▸ **EXERCISE**: Among the entries that follow, find the lines containing the string "when" and copy them.

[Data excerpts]
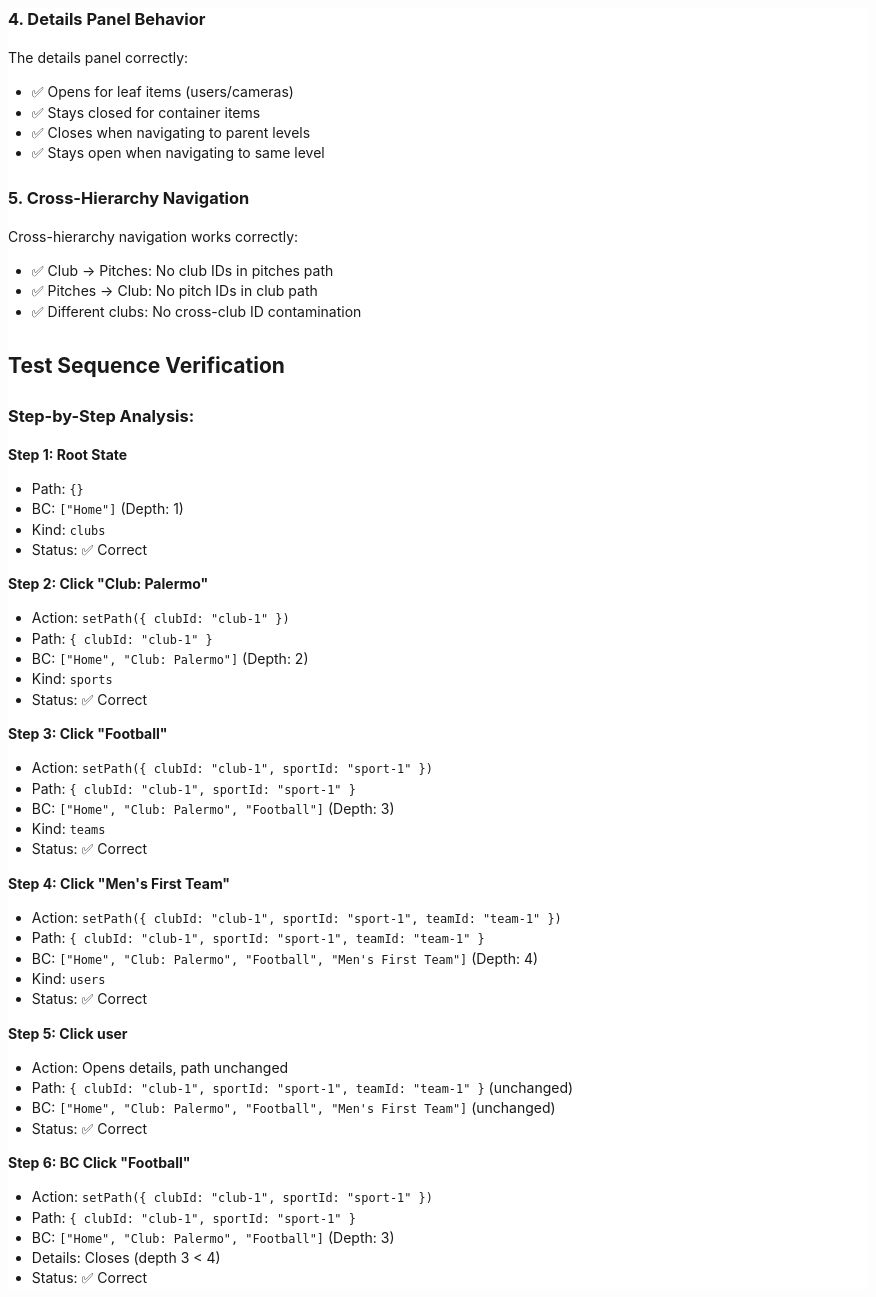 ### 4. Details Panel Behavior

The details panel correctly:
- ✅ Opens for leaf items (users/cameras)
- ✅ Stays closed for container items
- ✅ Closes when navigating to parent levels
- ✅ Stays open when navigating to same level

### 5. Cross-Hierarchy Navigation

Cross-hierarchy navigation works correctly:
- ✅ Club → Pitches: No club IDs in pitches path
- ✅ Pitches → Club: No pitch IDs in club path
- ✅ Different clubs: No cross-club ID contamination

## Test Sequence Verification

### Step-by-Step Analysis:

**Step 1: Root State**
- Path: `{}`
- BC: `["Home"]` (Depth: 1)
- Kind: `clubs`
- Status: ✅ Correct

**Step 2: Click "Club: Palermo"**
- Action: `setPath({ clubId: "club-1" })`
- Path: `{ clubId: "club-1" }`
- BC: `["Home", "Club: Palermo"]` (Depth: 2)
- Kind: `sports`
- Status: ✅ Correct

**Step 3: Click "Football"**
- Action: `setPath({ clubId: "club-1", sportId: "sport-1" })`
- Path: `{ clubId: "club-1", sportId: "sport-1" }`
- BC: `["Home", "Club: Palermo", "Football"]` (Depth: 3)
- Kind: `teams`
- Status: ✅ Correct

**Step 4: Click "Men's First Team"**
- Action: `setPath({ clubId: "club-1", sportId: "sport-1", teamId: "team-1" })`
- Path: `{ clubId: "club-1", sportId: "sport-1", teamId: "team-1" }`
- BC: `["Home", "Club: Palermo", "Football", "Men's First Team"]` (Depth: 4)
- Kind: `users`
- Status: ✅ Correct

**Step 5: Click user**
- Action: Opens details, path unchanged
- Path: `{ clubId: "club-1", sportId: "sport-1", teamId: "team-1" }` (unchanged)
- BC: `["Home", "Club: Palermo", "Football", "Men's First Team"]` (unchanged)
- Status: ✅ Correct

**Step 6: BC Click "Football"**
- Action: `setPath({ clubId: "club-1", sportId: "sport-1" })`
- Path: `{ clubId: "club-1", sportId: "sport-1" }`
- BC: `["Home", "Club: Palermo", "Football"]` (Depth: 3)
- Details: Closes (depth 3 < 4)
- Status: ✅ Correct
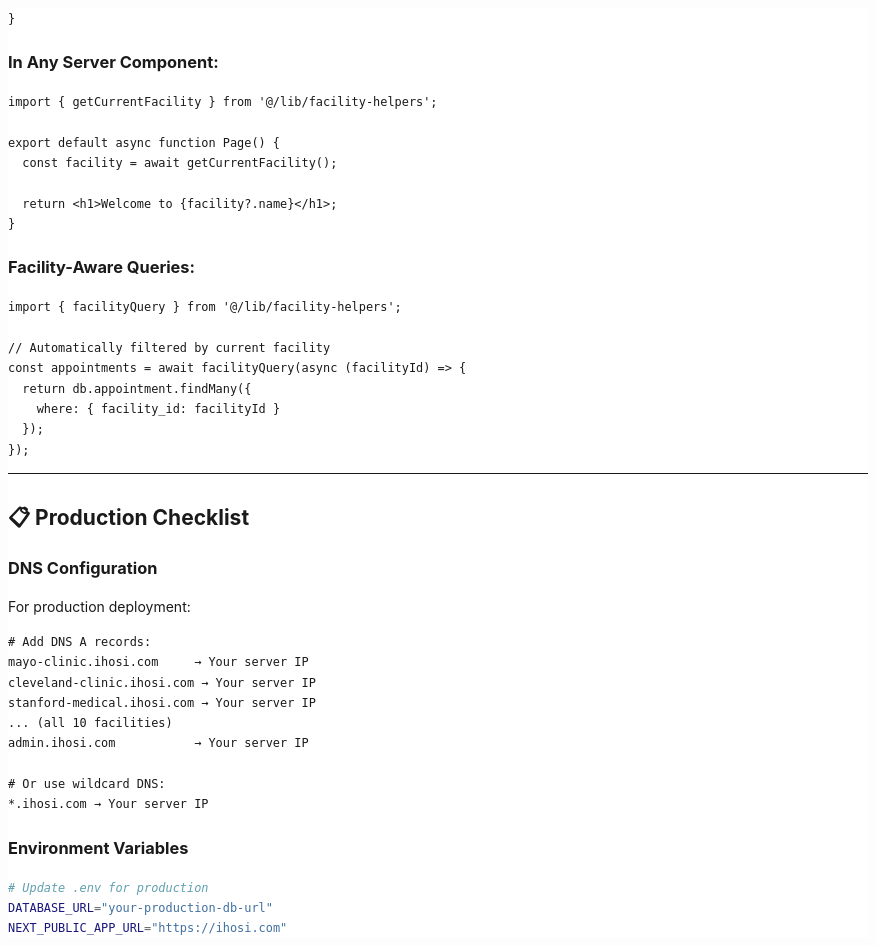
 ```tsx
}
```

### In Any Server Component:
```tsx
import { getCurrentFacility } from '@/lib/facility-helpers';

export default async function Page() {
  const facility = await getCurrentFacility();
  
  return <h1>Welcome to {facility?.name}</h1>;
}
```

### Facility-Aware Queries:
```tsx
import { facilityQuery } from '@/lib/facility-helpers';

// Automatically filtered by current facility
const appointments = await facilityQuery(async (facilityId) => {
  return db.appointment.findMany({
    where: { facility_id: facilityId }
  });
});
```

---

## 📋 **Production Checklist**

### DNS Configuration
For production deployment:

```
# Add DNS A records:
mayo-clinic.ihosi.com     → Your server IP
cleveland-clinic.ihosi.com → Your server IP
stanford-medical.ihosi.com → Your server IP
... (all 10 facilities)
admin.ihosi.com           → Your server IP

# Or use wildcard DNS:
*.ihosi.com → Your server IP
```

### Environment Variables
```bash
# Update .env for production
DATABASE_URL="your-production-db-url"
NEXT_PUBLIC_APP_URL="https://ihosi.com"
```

▸ **ANSWER FOR THE TASK**:
- ✅ Closes when navigating to parent levels
- ✅ Stays open when navigating to same level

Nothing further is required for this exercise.